[ENTRIES PROVIDED Boundary: Start]
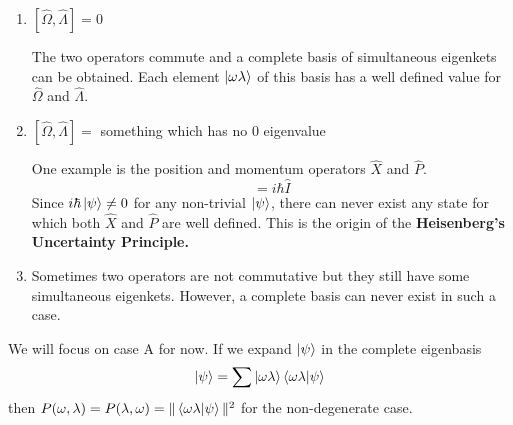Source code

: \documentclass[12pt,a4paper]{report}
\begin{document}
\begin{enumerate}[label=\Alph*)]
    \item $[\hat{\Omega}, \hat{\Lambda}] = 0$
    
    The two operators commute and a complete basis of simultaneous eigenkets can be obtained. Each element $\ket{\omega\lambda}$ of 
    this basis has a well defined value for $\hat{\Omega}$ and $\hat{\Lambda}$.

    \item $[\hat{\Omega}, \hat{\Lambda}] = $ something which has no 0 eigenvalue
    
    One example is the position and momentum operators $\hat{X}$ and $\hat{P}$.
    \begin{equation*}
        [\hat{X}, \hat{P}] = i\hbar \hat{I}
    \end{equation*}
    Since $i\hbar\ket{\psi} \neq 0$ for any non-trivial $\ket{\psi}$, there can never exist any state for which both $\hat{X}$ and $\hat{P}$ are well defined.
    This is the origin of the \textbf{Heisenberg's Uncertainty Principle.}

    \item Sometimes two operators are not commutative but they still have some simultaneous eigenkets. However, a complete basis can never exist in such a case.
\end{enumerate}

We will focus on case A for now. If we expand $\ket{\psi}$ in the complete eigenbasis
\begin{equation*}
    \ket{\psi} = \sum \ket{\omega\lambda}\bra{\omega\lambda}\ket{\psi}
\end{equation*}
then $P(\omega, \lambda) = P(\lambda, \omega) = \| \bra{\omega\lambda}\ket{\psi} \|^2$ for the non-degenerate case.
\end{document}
[ENTRIES PROVIDED Boundary: End]
[ENTRIES PROVIDED Boundary: Start]
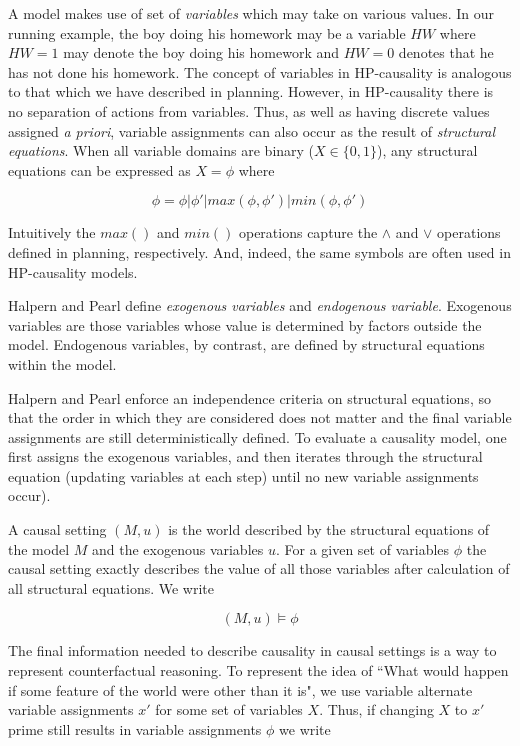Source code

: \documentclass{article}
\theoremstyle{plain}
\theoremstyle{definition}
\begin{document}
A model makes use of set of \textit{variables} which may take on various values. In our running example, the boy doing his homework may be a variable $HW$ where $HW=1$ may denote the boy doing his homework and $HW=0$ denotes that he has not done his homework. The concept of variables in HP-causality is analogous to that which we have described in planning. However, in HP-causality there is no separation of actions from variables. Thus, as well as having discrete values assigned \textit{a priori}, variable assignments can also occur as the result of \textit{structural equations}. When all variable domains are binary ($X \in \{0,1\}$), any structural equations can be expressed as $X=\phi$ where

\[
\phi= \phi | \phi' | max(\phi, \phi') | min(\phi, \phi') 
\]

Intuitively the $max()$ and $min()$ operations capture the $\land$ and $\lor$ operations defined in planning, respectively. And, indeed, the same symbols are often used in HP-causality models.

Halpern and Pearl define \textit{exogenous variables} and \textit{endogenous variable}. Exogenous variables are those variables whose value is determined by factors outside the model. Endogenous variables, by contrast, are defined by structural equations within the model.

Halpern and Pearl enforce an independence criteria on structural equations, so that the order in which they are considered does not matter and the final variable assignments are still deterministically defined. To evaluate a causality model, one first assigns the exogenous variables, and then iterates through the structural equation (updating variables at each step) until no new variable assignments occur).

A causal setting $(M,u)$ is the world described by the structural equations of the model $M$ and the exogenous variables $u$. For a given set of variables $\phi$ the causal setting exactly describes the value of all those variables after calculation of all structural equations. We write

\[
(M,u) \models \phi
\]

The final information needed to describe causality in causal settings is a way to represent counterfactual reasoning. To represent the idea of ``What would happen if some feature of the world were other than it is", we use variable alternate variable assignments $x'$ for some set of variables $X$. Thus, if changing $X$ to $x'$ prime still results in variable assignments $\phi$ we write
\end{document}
[ENTRIES PROVIDED Boundary: End]
[ENTRIES PROVIDED Boundary: Start]
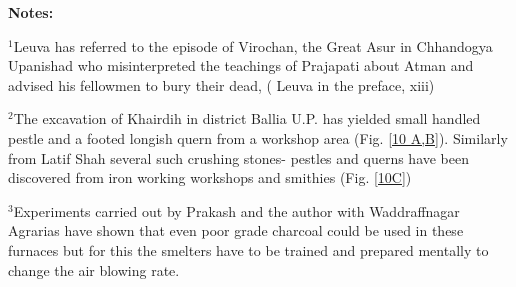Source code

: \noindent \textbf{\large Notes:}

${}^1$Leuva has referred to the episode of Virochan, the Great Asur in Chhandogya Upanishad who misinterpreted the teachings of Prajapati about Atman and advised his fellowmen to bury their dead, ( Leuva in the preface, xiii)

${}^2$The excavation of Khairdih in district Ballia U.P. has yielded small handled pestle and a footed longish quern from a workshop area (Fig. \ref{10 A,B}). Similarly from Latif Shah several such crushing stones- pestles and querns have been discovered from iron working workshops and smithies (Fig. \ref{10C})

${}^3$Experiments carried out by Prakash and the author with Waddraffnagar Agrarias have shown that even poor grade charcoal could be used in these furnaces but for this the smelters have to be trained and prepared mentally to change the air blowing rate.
[ENTRIES PROVIDED Boundary: End]
Return every line from the records above that holds the word "models".

▸ **SOLUTION**
Intuitively the $max()$ and $min()$ operations capture the $\land$ and $\lor$ operations defined in planning, respectively. And, indeed, the same symbols are often used in HP-causality models.
(M,u) \models \phi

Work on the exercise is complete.